Indeed, testing methods for approximation are different from those for classification. Moreover, different testing methods are used for binary classification and multiple classifications. This post focuses on testing analysis methods for binary classification problems.

### Contents

- Testing data.
- 1. Confusion matrix.
- 2. Binary classification tests.
- 3. ROC curve.
- 4. Positive and negative rates.
- 5. Cumulative gain.
- 6. Lift chart.
- Conclusions.

Neural Designer implements all those testing methods. You can download this data science and machine learning platform here to try them in practice.

## Testing data

To illustrate those testing methods for binary classification, we generate the following testing data.

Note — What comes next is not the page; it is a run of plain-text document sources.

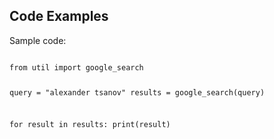 <h2>Code Examples</h2>

<div>

<p>Sample code:</p>

<code>
from util import google_search

query = "alexander tsanov"
results = google_search(query)

for result in results:
    print(result)

</code>
</div>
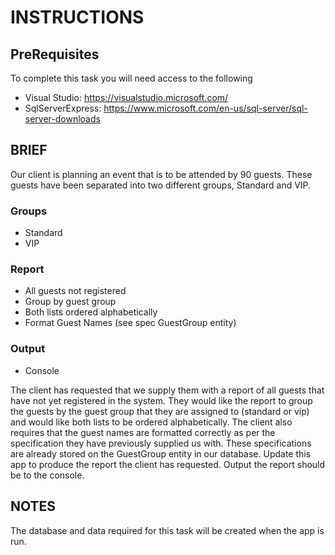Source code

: # INSTRUCTIONS

## PreRequisites

To complete this task you will need access to the following
- Visual Studio: https://visualstudio.microsoft.com/
- SqlServerExpress: https://www.microsoft.com/en-us/sql-server/sql-server-downloads

## BRIEF

Our client is planning an event that is to be attended by 90 guests. These guests have been separated into two different groups, Standard and VIP.

### Groups
- Standard
- VIP

### Report

- All guests not registered
- Group by guest group
- Both lists ordered alphabetically
- Format Guest Names (see spec GuestGroup entity)

### Output

- Console

The client has requested that we supply them with a report of all guests that have not yet registered in the system.
They would like the report to group the guests by the guest group that they are assigned to (standard or vip) and would like both lists to be ordered alphabetically.
The client also requires that the guest names are formatted correctly as per the specification they have previously supplied us with. These specifications are already stored on the GuestGroup entity in our database.
Update this app to produce the report the client has requested. Output the report should be to the console.

## NOTES

The database and data required for this task will be created when the app is run.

Instance | Target | Output | Instance | Target | Output |
---|---|---|---|---|---|

1 | 1 | 0.99 | 11 | 1 | 0.41 |

2 | 1 | 0.85 | 12 | 0 | 0.40 |

3 | 1 | 0.70 | 13 | 0 | 0.28 |

4 | 1 | 0.60 | 14 | 0 | 0.27 |

5 | 0 | 0.55 | 15 | 0 | 0.26 |

6 | 1 | 0.54 | 16 | 0 | 0.25 |

7 | 0 | 0.53 | 17 | 0 | 0.24 |

8 | 1 | 0.52 | 18 | 0 | 0.23 |

9 | 0 | 0.51 | 19 | 0 | 0.20 |

10 | 1 | 0.49 | 20 | 0 | 0.10 |

The *target* column determines whether an instance is negative (0) or positive (1). The *output* column is the model’s corresponding score, i.e., the probability that the corresponding instance is positive.

## 1. Confusion matrix

The confusion matrix is a visual aid to depict the performance of a binary classifier. The first step is to choose a *decision threshold* τ to label the instances as positives or negatives. If the probability assigned to the instance by the classifier is higher than &tau, it is labeled as positive; if it is lower, it is labeled as negative. The default value for the decision threshold is τ = 0.5. Once all the testing instances are classified, the output labels are compared against the target labels. This gives us four numbers:

**True positives (TP)**: Number of instances that are positive and are classified as positive.**False positives (FP)**: Number of instances that are negative and are classified as positive.**False negatives (FN)**: Number of instances that are positive and are classified as negative.**True negatives (TN)**: Number of instances that are negative and are classified as negative.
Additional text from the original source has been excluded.